Heulen. Und gehen, sehr rasch und viel gehen. Das ist gut, wenn man einen grossen Schmerz hat. Dann kann man den irgendwie überbrücken. Die Lektüre hingegen ist schwierig in solchen Zeiten, man kann kaum lesen.
Können andere Menschen trösten?
Nicht unbedingt. Vielleicht ein, zwei Menschen, die sich in einen hineindenken können, aber mehr nicht. Ich habe damals nach Ernst Jandls Tod das «Requiem» geschrieben – in diese Prosa habe ich meinen ganzen Schmerz hineingelegt, ich habe gearbeitet wie eine Besessene.
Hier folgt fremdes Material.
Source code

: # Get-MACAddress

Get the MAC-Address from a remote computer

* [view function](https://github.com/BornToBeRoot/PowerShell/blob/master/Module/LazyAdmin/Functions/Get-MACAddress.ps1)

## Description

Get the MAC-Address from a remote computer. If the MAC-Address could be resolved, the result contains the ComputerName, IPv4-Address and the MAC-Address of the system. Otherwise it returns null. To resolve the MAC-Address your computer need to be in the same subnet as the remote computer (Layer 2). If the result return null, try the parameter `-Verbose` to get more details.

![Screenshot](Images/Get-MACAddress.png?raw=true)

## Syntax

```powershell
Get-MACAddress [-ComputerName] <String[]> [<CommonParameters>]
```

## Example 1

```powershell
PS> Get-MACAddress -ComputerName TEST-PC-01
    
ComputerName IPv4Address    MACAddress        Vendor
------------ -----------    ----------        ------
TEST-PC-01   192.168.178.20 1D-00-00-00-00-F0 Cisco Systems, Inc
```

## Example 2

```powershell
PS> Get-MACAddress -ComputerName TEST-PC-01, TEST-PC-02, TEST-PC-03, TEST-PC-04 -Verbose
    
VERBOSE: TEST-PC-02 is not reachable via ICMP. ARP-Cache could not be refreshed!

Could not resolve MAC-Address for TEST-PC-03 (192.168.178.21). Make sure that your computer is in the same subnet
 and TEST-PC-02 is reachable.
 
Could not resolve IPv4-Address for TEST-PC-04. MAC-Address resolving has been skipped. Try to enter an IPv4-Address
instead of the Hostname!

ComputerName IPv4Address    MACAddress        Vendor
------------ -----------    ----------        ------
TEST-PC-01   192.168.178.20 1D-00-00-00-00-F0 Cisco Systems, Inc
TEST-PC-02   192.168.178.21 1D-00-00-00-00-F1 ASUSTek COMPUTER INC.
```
Anfangs waren Sie mit Ernst Jandl befreundet. Erinnern Sie sich an den Moment, als Sie sich verliebten?
Natürlich, das war 1954, wir waren beide zur Jugendkulturwoche in Innsbruck eingeladen. Ich hatte ihn im Jahr zuvor kennengelernt, aber da haben wir überhaupt nicht aufeinander angesprochen. Nie hätte ich gedacht, dass ich mich in diesen Menschen ein Jahr später verlieben sollte.
In was genau haben Sie sich verliebt?
Beim Verlieben kommt ja die ganze Persönlichkeit des anderen mit einer solchen Wucht auf einen zu, da kann man gar nicht sagen: Ich habe mich in das oder das verliebt. Erst später konnte ich sagen, was mir an ihm gefiel.
Was war das?
Er hatte eine ungeheure Wahrheitsliebe. Er war der wahrheitsliebendste Mensch, den ich je getroffen habe.
Warum tut Liebe weh?
Warum fragen Sie das?
Kennen Sie nicht das Gefühl, dass man leidet, weil man liebt?
Doch, das kenne ich. Es gibt wohl zwei Arten von Liebesschmerz. Das eine ist die Ablehnung, die schmerzt. Das andere die Ahnung oder, schlimmer noch: die Einsicht, dass man sich nicht genug eingesetzt hat für die Liebe. Ein Selbstvorwurf, das wiegt schwerer.
Glauben Sie, Sie haben sich genug für die Liebe eingesetzt?
Ich hatte nach seinem Tod das Gefühl, etwas falsch gemacht, etwas versäumt zu haben … Und ausserdem tut die Liebe weh, weil in jedem Glücksmoment, den wir spüren, ein Gefühl da ist – eine Gewissheit –, dass der Mensch, den man liebt, uns verlassen wird. Das ist furchtbar.
Wird der Tod erst relevant, wenn man liebt?
Ja, wenn man liebt, ist der Tod plötzlich so nah. Ich hatte von Anfang an bei Ernst Jandl die Angst, er würde sterben. Es gibt dieses schöne Brecht-Gedicht, in dem er schreibt, man habe Angst um den Geliebten, weil man Angst habe, dass sogar ein Regentropfen ihm ein Leid zufügen könnte.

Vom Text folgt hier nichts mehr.